__Instructions for the task__: Copy word for word the lines in the records below, starting at the line with "Promise.rejectionTracking的代码展示" and ending at the line with "- Effective Go". Skip the pictures.

__Entries supplied__:
■ ■ ■ ■ ■

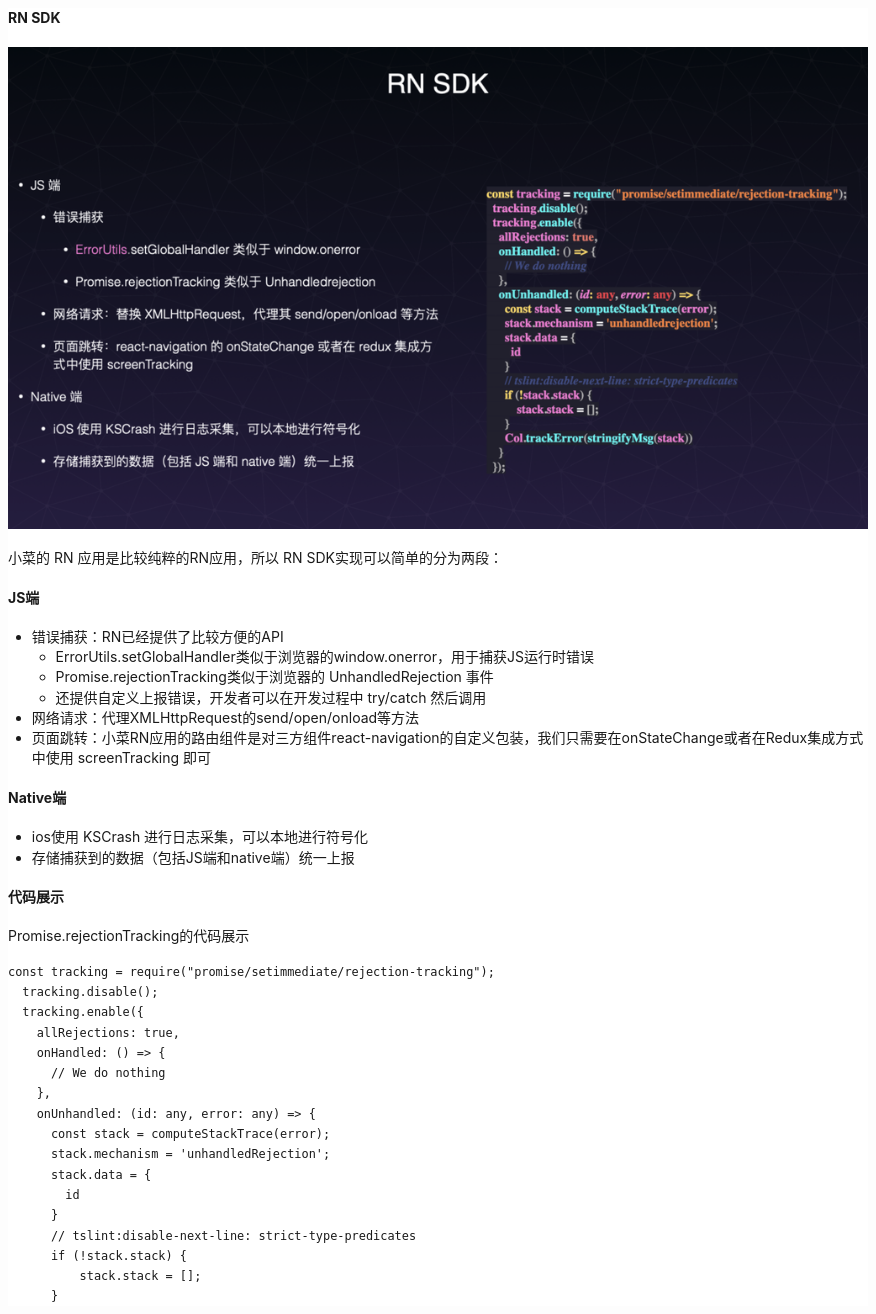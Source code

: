 #### RN SDK

![42](./img/42.png)

小菜的 RN 应用是比较纯粹的RN应用，所以 RN SDK实现可以简单的分为两段：

#### JS端

* 错误捕获：RN已经提供了比较方便的API
  * ErrorUtils.setGlobalHandler类似于浏览器的window.onerror，用于捕获JS运行时错误
  * Promise.rejectionTracking类似于浏览器的 UnhandledRejection 事件
  * 还提供自定义上报错误，开发者可以在开发过程中 try/catch 然后调用
* 网络请求：代理XMLHttpRequest的send/open/onload等方法
* 页面跳转：小菜RN应用的路由组件是对三方组件react-navigation的自定义包装，我们只需要在onStateChange或者在Redux集成方式中使用 screenTracking 即可

#### Native端

* ios使用 KSCrash 进行日志采集，可以本地进行符号化
* 存储捕获到的数据（包括JS端和native端）统一上报

#### 代码展示

Promise.rejectionTracking的代码展示

```()
const tracking = require("promise/setimmediate/rejection-tracking");
  tracking.disable();
  tracking.enable({
    allRejections: true,
    onHandled: () => {
      // We do nothing
    },
    onUnhandled: (id: any, error: any) => {
      const stack = computeStackTrace(error);
      stack.mechanism = 'unhandledRejection';
      stack.data = {
        id
      }
      // tslint:disable-next-line: strict-type-predicates
      if (!stack.stack) {
          stack.stack = [];
      }
```
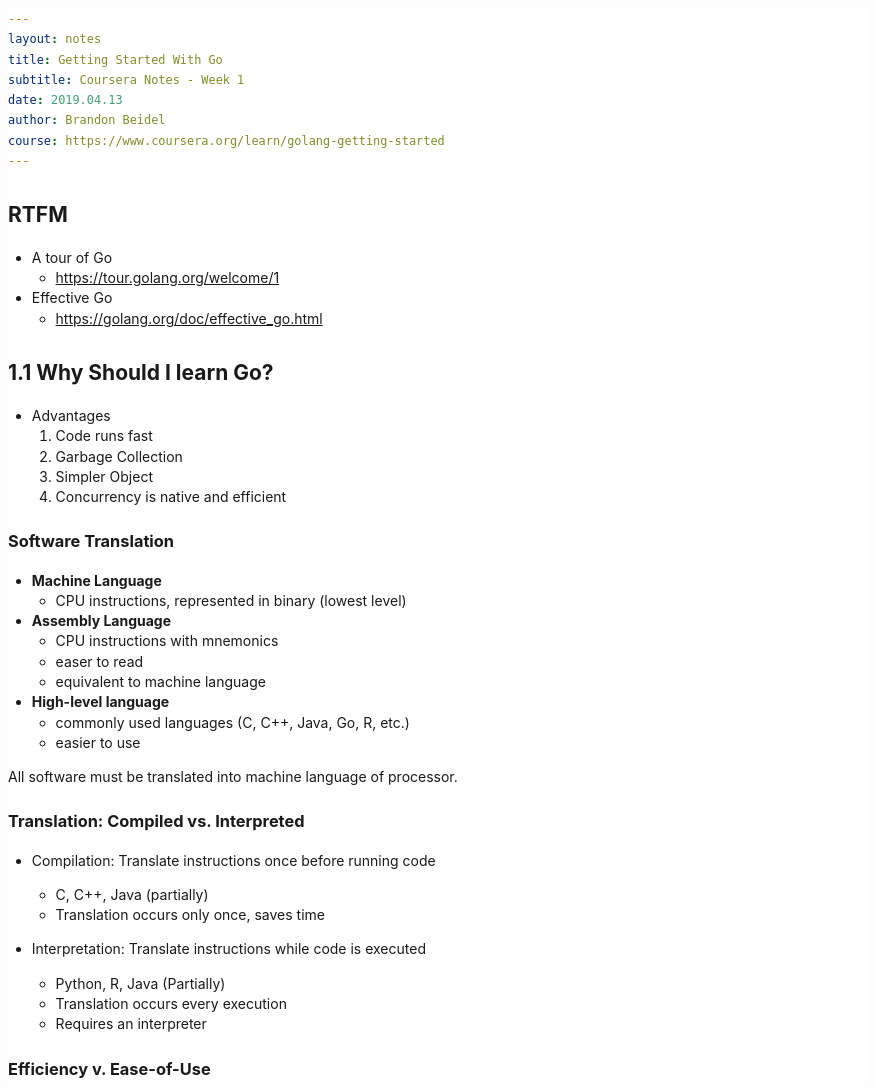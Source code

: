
 ```yaml
---
layout: notes
title: Getting Started With Go
subtitle: Coursera Notes - Week 1
date: 2019.04.13
author: Brandon Beidel
course: https://www.coursera.org/learn/golang-getting-started
---
```


## RTFM

- A tour of Go
    - https://tour.golang.org/welcome/1
- Effective Go
    - https://golang.org/doc/effective_go.html


## 1.1 Why Should I learn Go?

- Advantages
    1. Code runs fast
    2. Garbage Collection
    3. Simpler Object
    4. Concurrency is native and efficient

### Software Translation

- __Machine Language__
    - CPU instructions, represented in binary (lowest level)
- __Assembly Language__
    - CPU instructions with mnemonics
    - easer to read
    - equivalent to machine language
- __High-level language__
    - commonly used languages (C, C++, Java, Go, R, etc.)
    - easier to use

All software must be translated into machine language of processor.

### Translation: Compiled vs. Interpreted

- Compilation: Translate instructions once before running code
    - C, C++, Java (partially)
    - Translation occurs only once, saves time

- Interpretation: Translate instructions while code is executed
    - Python, R, Java (Partially)
    - Translation occurs every execution
    - Requires an interpreter

### Efficiency v. Ease-of-Use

■ ■ ■ ■ ■

__Result for this exercise__:
Promise.rejectionTracking的代码展示

```()
const tracking = require("promise/setimmediate/rejection-tracking");
  tracking.disable();
  tracking.enable({
    allRejections: true,
    onHandled: () => {
      // We do nothing
    },
    onUnhandled: (id: any, error: any) => {
      const stack = computeStackTrace(error);
      stack.mechanism = 'unhandledRejection';
      stack.data = {
        id
      }
      // tslint:disable-next-line: strict-type-predicates
      if (!stack.stack) {
          stack.stack = [];
      }
```
Source code

:
 ```yaml
---
layout: notes
title: Getting Started With Go
subtitle: Coursera Notes - Week 1
date: 2019.04.13
author: Brandon Beidel
course: https://www.coursera.org/learn/golang-getting-started
---
```


## RTFM

- A tour of Go
    - https://tour.golang.org/welcome/1
- Effective Go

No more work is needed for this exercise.